*Input data*.
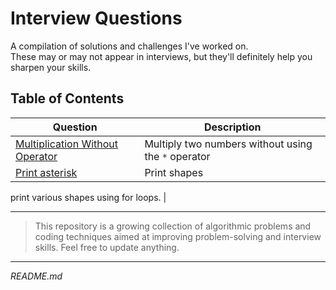 # Interview Questions

A compilation of solutions and challenges I've worked on.  
These may or may not appear in interviews, but they'll definitely help you sharpen your skills.

## Table of Contents

| Question | Description |
|----------|-------------|
| [Multiplication Without Operator](./multiplication_without_operator/README.md) | Multiply two numbers without using the `*` operator |
|[Print asterisk](./print_shape/README.md)| Print shapes
print various shapes using for loops.
|

---

> This repository is a growing collection of algorithmic problems and coding techniques aimed at improving problem-solving and interview skills.
> Feel free to update anything.

---

*README.md*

*Instructions to follow*. Would you print the line containing "and interview skills." and every line after it up to the end of the listing above, exactly, and nothing else?

*Solution to this exercise*.
> This repository is a growing collection of algorithmic problems and coding techniques aimed at improving problem-solving and interview skills.
> Feel free to update anything.

---

*README.md*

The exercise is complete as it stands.